Over eighty percent of the women I’ve worked with as a fertility educator, wrestle with various levels of digestive difficulties.
The protease inhibitors in unfermented soy foods, such as soy milk, tofu, processed soy cheeses, inhibit the key enzymes that help us digest protein and can cause bloating, intestinal disorders and impaired pancreatic function.
So unfermented soy foods can not only impair fertility, they can interfere with absorption of nutrients and impair our overall level of energy and health.
Soy and impaired thyroid function
A statistically significant number of women with fertility challenges wrestle with impaired thyroid function. Since the consumption of certain soy products is linked with impaired thyroid function, clearing up the fertility and soy confusion is a priority especially for the population of women who suspect a thyroid issues.
Soy products can interfere with the absorption of iodine.

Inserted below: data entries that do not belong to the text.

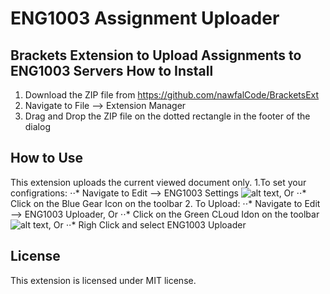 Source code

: # ENG1003 Assignment Uploader 
Brackets Extension to Upload Assignments to ENG1003 Servers 
How to Install
---------
1. Download the ZIP file from https://github.com/nawfalCode/BracketsExt
2. Navigate to File --> Extension Manager
3. Drag and Drop the ZIP file on the dotted rectangle in the footer of the dialog

How to Use
-----------
This extension uploads the current viewed document only.
1.To set your configrations:
⋅⋅* Navigate to Edit --> ENG1003 Settings ![alt text](https://github.com/nawfalCode/BracketsExt/blob/master/img/settings.png ""), Or
⋅⋅* Click on the Blue Gear Icon on the toolbar
2. To Upload:
⋅⋅* Navigate to Edit --> ENG1003 Uploader, Or
⋅⋅* Click on the Green CLoud Idon on the toolbar ![alt text](https://github.com/nawfalCode/BracketsExt/blob/master/img/upload2.png ""), Or
⋅⋅* Righ Click and select ENG1003 Uploader


License
-------
This extension is licensed under MIT license.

Iodine deficiency leads to slowed metabolism, weight gain, fatigue, intolerance of cold and other symptoms of an underactive thyroid.
Women with thyroid related issues have done well with a moderate amount of fermented soy foods, such as tempeh, tamari, miso and nato. but only when combined with iodine rich foods such as seaweed. (See the Hijiki Joy Salad recipe and other fermented soy recipes in The Fertile Female.)
What about fermented soy?
Fermentation adds beneficial microorganisms that help break down complex proteins into highly digestible amino acids and fatty acids. The phytoestrogens in soy products can help raise estrogen levels in women who, like myself, have been diagnosed “irreversibly infertile” due to high FSH and low estrogen levels. Although the debate over the pros and cons of even fermented soy foods continues, most clinicians agree that women over 35 can benefit from incorporating fermented soy combined with iodine rich foods, in their food plan.

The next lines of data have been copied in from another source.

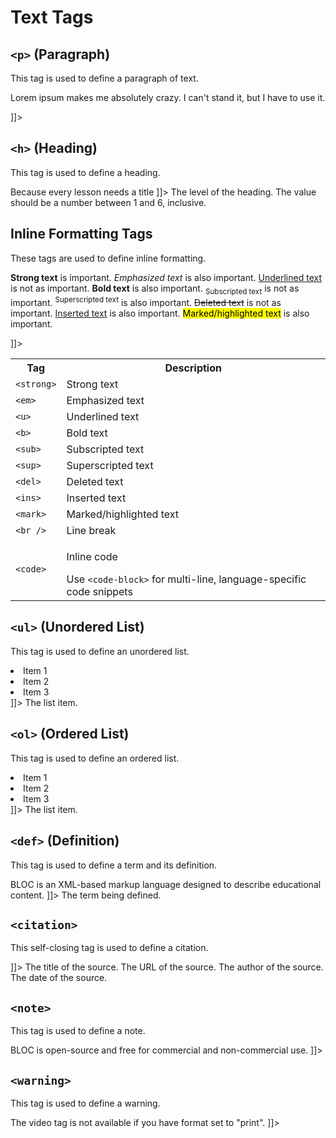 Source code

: # Text Tags

## `<p>` (Paragraph)

This tag is used to define a paragraph of text.

<code-block lang="xml">
<![CDATA[
<p>Lorem ipsum makes me absolutely crazy. I can't stand it, but I have to use it.</p>
]]>
</code-block>

## `<h>` (Heading)

This tag is used to define a heading.

<code-block lang="xml">
<![CDATA[
<h level="1">Because every lesson needs a title</h>
]]>
</code-block>

<chapter title="Parameters" collapsible="true">
<deflist type="full">
<def title="level (required)">
The level of the heading. The value should be a number between 1 and 6, inclusive.
</def>
</deflist>
</chapter>

## Inline Formatting Tags

These tags are used to define inline formatting.
<code-block collapsed-title="Inline formatting examples" collapsible="true" lang="xml">
<![CDATA[
<p>
    <strong>Strong text</strong> is important.
    <em>Emphasized text</em> is also important.
    <u>Underlined text</u> is not as important.
    <b>Bold text</b> is also important.
    <sub>Subscripted text</sub> is not as important.
    <sup>Superscripted text</sup> is also important.
    <del>Deleted text</del> is not as important.
    <ins>Inserted text</ins> is also important.
    <mark>Marked/highlighted text</mark> is also important.
</p>
]]>
</code-block>

<table>
    <tr>
        <th>Tag</th>
        <th>Description</th>
    </tr>
    <tr>
        <td><code>&lt;strong&gt;</code></td>
        <td>Strong text</td>
    </tr>
    <tr>
        <td><code>&lt;em&gt;</code></td>
        <td>Emphasized text</td>
    </tr>
    <tr>
        <td><code>&lt;u&gt;</code></td>
        <td>Underlined text</td>
    </tr>
    <tr>
        <td><code>&lt;b&gt;</code></td>
        <td>Bold text</td>
    </tr>
    <tr>
        <td><code>&lt;sub&gt;</code></td>
        <td>Subscripted text</td>
    </tr>
    <tr>
        <td><code>&lt;sup&gt;</code></td>
        <td>Superscripted text</td>
    </tr>
    <tr>
        <td><code>&lt;del&gt;</code></td>
        <td>Deleted text</td>
    </tr>
    <tr>
        <td><code>&lt;ins&gt;</code></td>
        <td>Inserted text</td>
    </tr>
    <tr>
        <td><code>&lt;mark&gt;</code></td>
        <td>Marked/highlighted text</td>
    </tr>
    <tr>
        <td><code>&lt;br /&gt;</code></td>
        <td>Line break</td>
    </tr>
    <tr>
        <td><code>&lt;code&gt;</code></td>
        <td><p>Inline code</p>Use <code>&lt;code-block&gt;</code> for multi-line, language-specific code snippets</td>
    </tr>
</table>

## `<ul>` (Unordered List)

This tag is used to define an unordered list.

<code-block lang="xml">
<![CDATA[
<ul>
    <li>Item 1</li>
    <li>Item 2</li>
    <li>Item 3</li>
</ul>
]]>
</code-block>

<chapter title="Child tags" collapsible="true">
<deflist>
<def title="<li> (required)">
The list item.
</def>
</deflist>
</chapter>

## `<ol>` (Ordered List)

This tag is used to define an ordered list.

<code-block lang="xml">
<![CDATA[
<ol>
    <li>Item 1</li>
    <li>Item 2</li>
    <li>Item 3</li>
</ol>
]]>
</code-block>

<chapter title="Child tags" collapsible="true">
<deflist>
<def title="<li> (required)">
The list item.
</def>
</deflist>
</chapter>

## `<def>` (Definition)

This tag is used to define a term and its definition.

<code-block lang="xml">
<![CDATA[
<def title="BLOC">
    BLOC is an XML-based markup language designed to describe educational content.
</def>
]]>
</code-block>

<chapter title="Parameters" collapsible="true">
<deflist type="full">
<def title="title (required)">
The term being defined.
</def>
</deflist>
</chapter>

## `<citation>`

This self-closing tag is used to define a citation.

<code-block lang="xml">
<![CDATA[
<citation title="The Chicago Manual of Style" author="University of Chicago Press" date="2017" url="https://www.chicagomanualofstyle.org/" />
]]>
</code-block>

<chapter title="Parameters" collapsible="true">
<deflist type="full">
<def title="title (required)">
The title of the source.
</def>
<def title="url (required)">
The URL of the source.
</def>
<def title="author">
The author of the source.
</def>
<def title="date">
The date of the source.
</def>
</deflist>
</chapter>

## `<note>`

This tag is used to define a note.

<code-block lang="xml">
<![CDATA[
<note>
    BLOC is open-source and free for commercial and non-commercial use.
</note>
]]>
</code-block>

## `<warning>`

This tag is used to define a warning.

<code-block lang="xml">
<![CDATA[
<warning>
    The video tag is not available if you have format set to "print".
</warning>
]]>
</code-block> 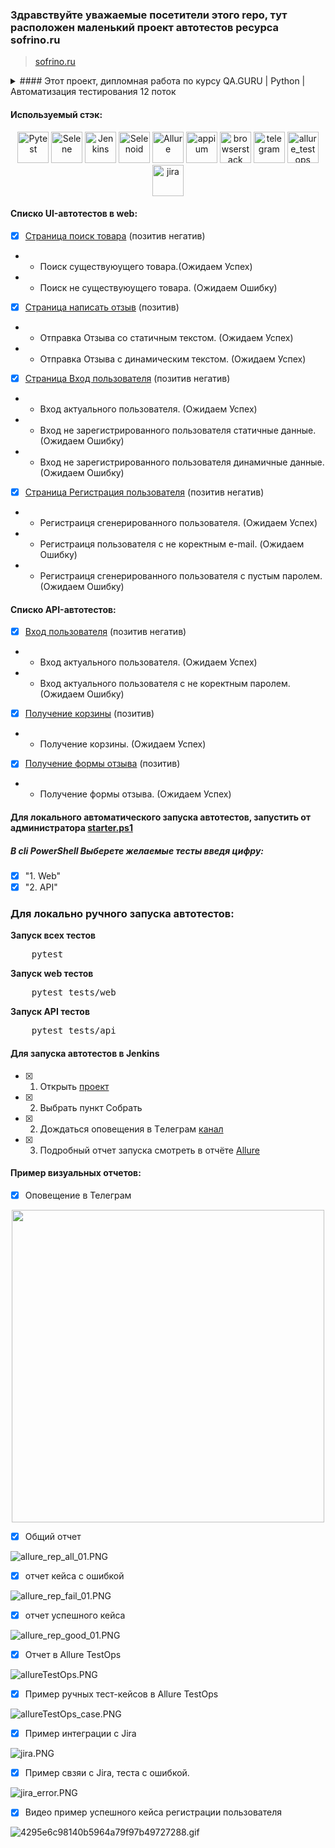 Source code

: ### Здравствуйте уважаемые посетители этого repo, тут расположен маленький проект автотестов ресурса sofrino.ru

> <a target="_blank" href="https://sofrino.ru/">sofrino.ru</a>

<details>
  <summary> #### Этот проект, дипломная работа по курсу QA.GURU | Python | Автоматизация тестирования 12 поток</summary>
В этом проект представлены демонстрационные тесты для практики и обучения на курсе.</summary>
</details>

#### Используемый стэк:

<div align="center">
    <img title="Pytest" width="50" src="resources/img/pytest-original-wordmark.svg">
    <img title="Selene" width="50" src="resources/img/selene.png">
    <img title="Jenkins" width="50" height="50" src="resources/img/Jenkins.png">
    <img title="Selenoid" width="50" src="resources/img/Selenoid.png">
    <img title="Allure" width="50" src="resources/img/Allure_Report.png">
    <img title="appium" width="50" src="resources/img/appium.png">
    <img title="browserstack" width="50" src="resources/img/browserstack.png">
    <img title="telegram" width="50" src="resources/img/telegram.png">
    <img title="allure_testops" width="50" src="resources/img/allure_testops.png">
    <img title="jira" width="50" src="resources/img/jira_logo.png">
</div>

#### Cписко UI-автотестов в web:

- [x] [Страница поиск товара](tests/web/test_find_product.py) (позитив негатив)
-
    * Поиск существуюущего товара.(Ожидаем Успех)
-
    * Поиск не существуюущего товара. (Ожидаем Ошибку)
- [x] [Страница написать отзыв](tests/web/test_review.py) (позитив)
-
    * Отправка Отзыва со статичным текстом. (Ожидаем Успех)
-
    * Отправка Отзыва с динамическим текстом. (Ожидаем Успех)
- [x] [Страница Вход пользователя](tests/web/test_user_login.py) (позитив негатив)
-
    * Вход актуального пользователя. (Ожидаем Успех)
-
    * Вход не зарегистрированного пользователя статичные данные. (Ожидаем Ошибку)
-
    * Вход не зарегистрированного пользователя динамичные данные. (Ожидаем Ошибку)
- [x] [Страница Регистрация пользователя](tests/web/test_register_user.py) (позитив негатив)
-
    * Регистраиця сгенерированного пользователя. (Ожидаем Успех)
-
    * Регистраиця пользователя с не коректным e-mail. (Ожидаем Ошибку)
-
    * Регистраиця сгенерированного пользователя с пустым паролем. (Ожидаем Ошибку)

#### Cписко API-автотестов:

- [x] [Вход пользователя](tests/api/test_login.py) (позитив негатив)
-
    * Вход актуального пользователя. (Ожидаем Успех)
-
    * Вход актуального пользователя с не коректным паролем. (Ожидаем Ошибку)
- [x] [Получение корзины](tests/api/test_get_api.py) (позитив)
-
    * Получение корзины. (Ожидаем Успех)
- [x] [Получение формы отзыва](tests/api/test_get_api.py) (позитив)
-
    * Получение формы отзыва. (Ожидаем Успех)

#### Для локального автоматического запуска автотестов, запустить от администратора [starter.ps1](starter.ps1)

##### В cli PowerShell Выберете желаемые тесты введя цифру:

- [x] "1. Web"
- [x] "2. API"

<h3> Для локально ручного запуска автотестов:</h3>
<p><b>Запуск всех тестов</b></p>
<pre>
    pytest
</pre>
<p><b>Запуск web тестов</b></p>
<pre>
    pytest tests/web
</pre>
<p><b>Запуск API тестов</b></p>
<pre>
    pytest tests/api
</pre>

#### Для запуска автотестов в Jenkins

- [x] 1. Открыть <a target="_blank" href="https://jenkins.autotests.cloud/job/C12-jonickc-diplom-TestOps-unit22/">
       проект</a>
- [x] 
    2. Выбрать пункт Собрать
- [x] 
    2. Дождаться оповещения в Tелеграм [канал](https://t.me/+D-lMxBsV3vFhOWUy)
- [x] 
    3. Подробный отчет запуска смотреть в
       отчёте [Allure](https://jenkins.autotests.cloud/job/C12-jonickc-diplom-TestOps-unit22/allure/)

#### Пример визуальных отчетов:

- [x] Оповещение в Телеграм

<div align="center">
    <img width="500" src="resources/img/teleg_report.PNG">
</div>

- [x] Общий отчет

![allure_rep_all_01.PNG](resources/img/allure_rep_all_01.PNG)

- [x] отчет кейса с ошибкой

![allure_rep_fail_01.PNG](resources/img/allure_rep_fail_01.PNG)

- [x] отчет успешного кейса

![allure_rep_good_01.PNG](resources/img/allure_rep_good_01.PNG)

- [x] Отчет в Allure TestOps

![allureTestOps.PNG](resources/img/allureTestOps.PNG)

- [x] Пример ручных тест-кейсов в Allure TestOps

![allureTestOps_case.PNG](resources/img/allureTestOps_case.PNG)

- [x] Пример интеграции с Jira

![jira.PNG](resources/img/jira.PNG)

- [x] Пример свзяи с Jira, теста с ошибкой.

![jira_error.PNG](resources/img/jira_error.PNG)

- [x] Видео пример успешного кейса регистрации пользователя

![4295e6c98140b5964a79f97b49727288.gif](resources/img/4295e6c98140b5964a79f97b49727288.gif)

Fermentation also deactivates the soy’s mineral depleting phytates and other anti-nutrients. Otherwise the impaired mineral absorption—of calcium for example—especially for women with fertility challenges such as depleted ovarian reserve, can be a serious concern.
Who is in charge of the menu?
Of course, no fertility food adjustments or fertility supplements will “get to where the trouble is” unless our entire Holy Human Loaf cooperates with the repairative process. Which is why I encourage using the Ovum tools around food to reveal the hiding places of our inner Orphans, learn to love them through the choices we make, and call on our Visionary and the Ultimate Mom to plan the menu of the day. When we do that, the perfect “fertility diet” unfolds for us one bite at a time.

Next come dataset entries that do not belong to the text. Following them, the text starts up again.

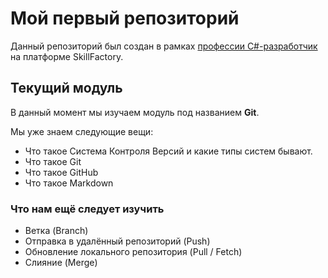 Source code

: # Мой первый репозиторий

Данный репозиторий был создан в рамках [профессии C#-разработчик](https://skillfactory.ru/csharp) на платформе SkillFactory.

## Текущий модуль
В данный момент мы изучаем модуль под названием **Git**.

Мы уже знаем следующие вещи:
* Что такое Система Контроля Версий и какие типы систем бывают.
* Что такое Git
* Что такое GitHub
* Что такое Markdown

### Что нам ещё следует изучить
* Ветка (Branch)
* Отправка в удалённый репозиторий (Push)
* Обновление локального репозитория (Pull / Fetch)
* Слияние (Merge) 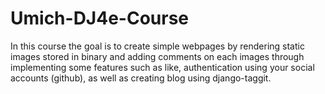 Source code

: # Umich-DJ4e-Course

In this course the goal is to create simple webpages by rendering static images stored in binary and adding comments on each images through implementing some features such as like, authentication using your social accounts (github), as well as creating blog using django-taggit. 
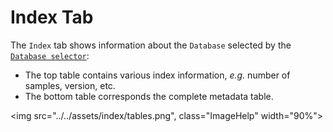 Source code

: # Index Tab

The `Index` tab shows information about the `Database` selected by the [`Database selector`](./nav.md#selectors):

* The top table contains various index information, *e.g.* number of samples, version, etc.
* The bottom table corresponds the complete metadata table.

<img src="../../assets/index/tables.png", class="ImageHelp" width="90%">
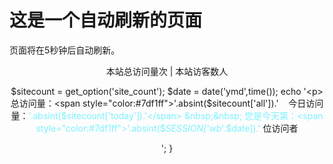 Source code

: <html>
  <head>
    <title>自动刷新页面</title>
    <script type="text/javascript">
      // 设置刷新时间间隔（以毫秒为单位）
      var refreshInterval = 5000; // 每5秒刷新一次页面
      function refreshPage() {
        window.location.reload(); // 刷新页面
      }
      // 在指定的时间间隔内重复调用refreshPage函数
      setInterval(refreshPage, refreshInterval);
    </script>
  </head>
  <body>
    <h1>这是一个自动刷新的页面</h1>
    <p>页面将在5秒钟后自动刷新。</p>
  </body>
</html>


<html>
 <head> 
  
  <!-- 次数统计 start -->
<center>
<script>
var caution = false
        function setCookie(name, value, expires, path, domain, secure) {
            var curCookie = name + "=" + escape(value) + ((expires) ? "; expires=" + expires.toGMTString() : "") + ((path) ? "; path=" + path : "") + ((domain) ? "; domain=" + domain : "") + ((secure) ? "; secure" : "")
            if (!caution || (name + "=" + escape(value)).length <= 4000)
                document.cookie = curCookie
            else if (confirm("Cookie exceeds 4KB and will be cut!"))
                document.cookie = curCookie
        }
        function getCookie(name) {
            var prefix = name + "="
            var cookieStartIndex = document.cookie.indexOf(prefix)
            if (cookieStartIndex == -1)
                return null
            var cookieEndIndex = document.cookie.indexOf(";", cookieStartIndex + prefix.length)
            if (cookieEndIndex == -1)
                cookieEndIndex = document.cookie.length
            return unescape(document.cookie.substring(cookieStartIndex + prefix.length,
                cookieEndIndex))
        }
        function deleteCookie(name, path, domain) {
            if (getCookie(name)) {
                document.cookie = name + "=" + ((path) ? "; path=" + path : "") + ((domain) ? "; domain=" + domain : "") + "; expires=Thu, 01-Jan-70 00:00:01 GMT"
            }
        }
        function fixDate(date) {
            var base = new Date(0)
            var skew = base.getTime()
            if (skew > 0)
                date.setTime(date.getTime() - skew)
        }
        var now = new Date()
        fixDate(now)
        now.setTime(now.getTime() + 730 * 24 * 60 * 60 * 1000)
        var visits = getCookie("counter")
        if (!visits)
            visits = 1
        else
            visits = parseInt(visits) + 1
        setCookie("counter", visits, now)
        document.write("<font size=2color=black>欢迎您，您是第：" + visits + " 个访问该站点的访客")

    </script>
    </center>
<!-- 次数统计 over -->

<script async src="https://api.ly522.com/js/jilei.pure.mini.js"></script>
<span id="jilei_container_site_pv">本站总访问量<span id="jilei_value_site_pv"></span>次</span>
<span class="post-meta-divider">|</span>
<span id="jilei_container_site_uv">本站访客数<span id="jilei_value_site_uv"></span>人</span></p>
$sitecount = get_option('site_count');
$date = date('ymd',time());
echo '<p>总访问量：<span style="color:#7df1ff">'.absint($sitecount['all']).'</span> &nbsp;&nbsp; 今日访问量：<span style="color:#7df1ff">'.absint($sitecount['today']).'</span> &nbsp;&nbsp; 您是今天第：<span style="color:#7df1ff">'.absint($_SESSION['wb_'.$date]).'</span> 位访问者</p>';
}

Last night in our fertility food-centered Visonary Mom Teleconference we decided to make one Visionary-rooted change that involves food. I am letting go of the Organic Nectar Pistachio Gelato I’ve been attached to lately. It’s great stuff, agave sweetened and there is really nothing wrong with a treat, but just as an experiment, I want to see what comes up for me as I let go of it for a while.
Perhaps you want to embark on an experiment of your own, making one fertility enhancing food change as you plan your menu for tomorrow.
Whatever you ultimately choose to place on your dinner table, let go of guilt and eat it with pleasure and gusto, and it will become the most potent fertility food!